(Supplied material begins)
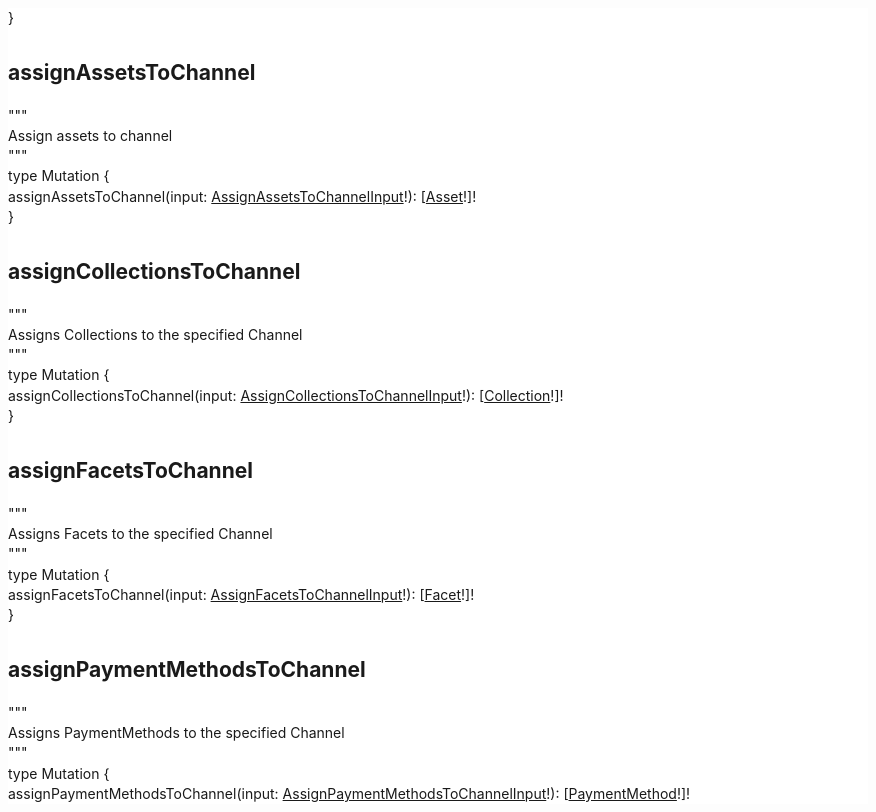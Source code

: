 
<div class="graphql-code-line top-level">&#125;</div>
</div>

## assignAssetsToChannel
<div class="graphql-code-block">
<div class="graphql-code-line top-level comment">"""</div>
<div class="graphql-code-line top-level comment">Assign assets to channel</div>
<div class="graphql-code-line top-level comment">"""</div>
<div class="graphql-code-line top-level">type <span class="graphql-code-identifier">Mutation</span>
 &#123;</div>
<div class="graphql-code-line ">assignAssetsToChannel(input: <a href="/reference/graphql-api/admin/input-types#assignassetstochannelinput">AssignAssetsToChannelInput</a>!): [<a href="/reference/graphql-api/admin/object-types#asset">Asset</a>!]!</div>


<div class="graphql-code-line top-level">&#125;</div>
</div>

## assignCollectionsToChannel
<div class="graphql-code-block">
<div class="graphql-code-line top-level comment">"""</div>
<div class="graphql-code-line top-level comment">Assigns Collections to the specified Channel</div>
<div class="graphql-code-line top-level comment">"""</div>
<div class="graphql-code-line top-level">type <span class="graphql-code-identifier">Mutation</span>
 &#123;</div>
<div class="graphql-code-line ">assignCollectionsToChannel(input: <a href="/reference/graphql-api/admin/input-types#assigncollectionstochannelinput">AssignCollectionsToChannelInput</a>!): [<a href="/reference/graphql-api/admin/object-types#collection">Collection</a>!]!</div>


<div class="graphql-code-line top-level">&#125;</div>
</div>

## assignFacetsToChannel
<div class="graphql-code-block">
<div class="graphql-code-line top-level comment">"""</div>
<div class="graphql-code-line top-level comment">Assigns Facets to the specified Channel</div>
<div class="graphql-code-line top-level comment">"""</div>
<div class="graphql-code-line top-level">type <span class="graphql-code-identifier">Mutation</span>
 &#123;</div>
<div class="graphql-code-line ">assignFacetsToChannel(input: <a href="/reference/graphql-api/admin/input-types#assignfacetstochannelinput">AssignFacetsToChannelInput</a>!): [<a href="/reference/graphql-api/admin/object-types#facet">Facet</a>!]!</div>


<div class="graphql-code-line top-level">&#125;</div>
</div>

## assignPaymentMethodsToChannel
<div class="graphql-code-block">
<div class="graphql-code-line top-level comment">"""</div>
<div class="graphql-code-line top-level comment">Assigns PaymentMethods to the specified Channel</div>
<div class="graphql-code-line top-level comment">"""</div>
<div class="graphql-code-line top-level">type <span class="graphql-code-identifier">Mutation</span>
 &#123;</div>
<div class="graphql-code-line ">assignPaymentMethodsToChannel(input: <a href="/reference/graphql-api/admin/input-types#assignpaymentmethodstochannelinput">AssignPaymentMethodsToChannelInput</a>!): [<a href="/reference/graphql-api/admin/object-types#paymentmethod">PaymentMethod</a>!]!</div>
(Supplied material ends)
§ Work required
Every line above that holds the string "assignFacetsToChannel" should be returned.

§ Solution to this task
## assignFacetsToChannel
<div class="graphql-code-line ">assignFacetsToChannel(input: <a href="/reference/graphql-api/admin/input-types#assignfacetstochannelinput">AssignFacetsToChannelInput</a>!): [<a href="/reference/graphql-api/admin/object-types#facet">Facet</a>!]!</div>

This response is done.